For each line below that contains the word "telemetry", make a copy.

Saved entries:

/---

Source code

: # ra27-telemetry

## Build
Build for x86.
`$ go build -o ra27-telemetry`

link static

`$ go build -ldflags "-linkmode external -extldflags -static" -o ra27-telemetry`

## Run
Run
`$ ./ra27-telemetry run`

\---

- Your solution:
: # ra27-telemetry
`$ go build -o ra27-telemetry`
`$ go build -ldflags "-linkmode external -extldflags -static" -o ra27-telemetry`
`$ ./ra27-telemetry run`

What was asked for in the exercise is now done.